CCE Theses and Dissertations

Date of Award

2019

Document Type

Dissertation

Degree Name

Doctor of Philosophy (PhD)

Department

College of Computing and Engineering

Advisor

Amon B. Seagull

Committee Member

Michael Laszlo

Committee Member

Steven R. Terrell

Abstract

Scholars and practitioners have long argued that U.S. income tax law (“the Tax Code”) is excessively complex and difficult to understand, and hence imposes non-trivial adjudication, administration, planning, and compliance costs across the spectrum of income tax stakeholders: the courts, the Internal Revenue Service, tax practitioners, business managers, and individual taxpayers. Hence, there is considerable interest in reducing the effort needed to accurately understand and apply the provisions of income tax law. Prior scholarly work has strongly argued that exceptions to Tax Code provisions as expressed by cross-references embedded in the Tax Code text constitute a major source of reading complexity.

The goal of the study was to gain a first empirical understanding about the readability impacts on users who encounter cross-references while reading Tax Code provisions. The study included a human subjects task performance experiment with 75 undergraduate and graduate accounting student participants who were completing or had completed an introductory level course in federal income taxation. Participants were presented with integrated tax scenarios and accompanying sets of scenario questions. Copies of several Tax Code sections were the only reference materials available to the study participants. The study was based on a within-subjects experimental design.

To investigate the prior work argument, cross-references embedded in the Tax Code reference materials provided to study participants that expressed exceptions were all assigned to one cross-reference category, and all other cross-references that served different purposes were assigned to a second category. As responses to scenario questions were binary (correct/incorrect), logistic regression was used to test study hypotheses.
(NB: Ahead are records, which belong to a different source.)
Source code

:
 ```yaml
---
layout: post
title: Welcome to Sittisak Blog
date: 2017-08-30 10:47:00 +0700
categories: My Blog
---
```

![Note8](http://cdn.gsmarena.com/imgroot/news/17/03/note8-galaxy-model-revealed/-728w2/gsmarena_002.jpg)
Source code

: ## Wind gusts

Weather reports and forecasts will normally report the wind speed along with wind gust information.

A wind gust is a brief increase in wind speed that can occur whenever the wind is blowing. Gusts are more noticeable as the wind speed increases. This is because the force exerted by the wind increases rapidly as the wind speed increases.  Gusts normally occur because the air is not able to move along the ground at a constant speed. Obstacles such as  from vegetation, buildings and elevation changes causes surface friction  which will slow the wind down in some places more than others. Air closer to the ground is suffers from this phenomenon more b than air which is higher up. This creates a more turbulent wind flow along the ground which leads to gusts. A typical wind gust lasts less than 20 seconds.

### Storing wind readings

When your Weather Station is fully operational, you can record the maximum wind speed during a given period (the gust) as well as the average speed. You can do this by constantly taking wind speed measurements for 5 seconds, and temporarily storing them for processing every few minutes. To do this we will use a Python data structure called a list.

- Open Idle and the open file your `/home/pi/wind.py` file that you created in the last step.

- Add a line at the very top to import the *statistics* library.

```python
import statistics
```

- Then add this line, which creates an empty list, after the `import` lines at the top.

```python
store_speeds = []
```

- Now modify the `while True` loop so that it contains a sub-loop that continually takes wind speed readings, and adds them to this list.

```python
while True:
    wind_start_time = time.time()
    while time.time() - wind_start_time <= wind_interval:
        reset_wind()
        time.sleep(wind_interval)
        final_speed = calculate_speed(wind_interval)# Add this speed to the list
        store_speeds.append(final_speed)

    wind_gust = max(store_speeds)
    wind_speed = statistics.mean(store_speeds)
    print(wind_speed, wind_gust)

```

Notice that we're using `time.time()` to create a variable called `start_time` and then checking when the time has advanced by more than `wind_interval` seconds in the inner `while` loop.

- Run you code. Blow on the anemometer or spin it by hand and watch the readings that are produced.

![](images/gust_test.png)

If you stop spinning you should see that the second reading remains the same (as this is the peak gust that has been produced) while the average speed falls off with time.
The study’s major finding was that reading cross-references assigned to the exceptions category had a very strong negative effect on task performance, while reading cross-references assigned to the second category had a modest positive effect on task performance. The finding thus supports decades of analysis and argument that cross-references related to expressing exceptions are a major source of Tax Code reading complexity. This outcome warrants further research into statutory exception language, that subset of statutory language used to express exceptions. Such a subset will include cross-references as one of many language elements that are available for the purpose of expressing exceptions.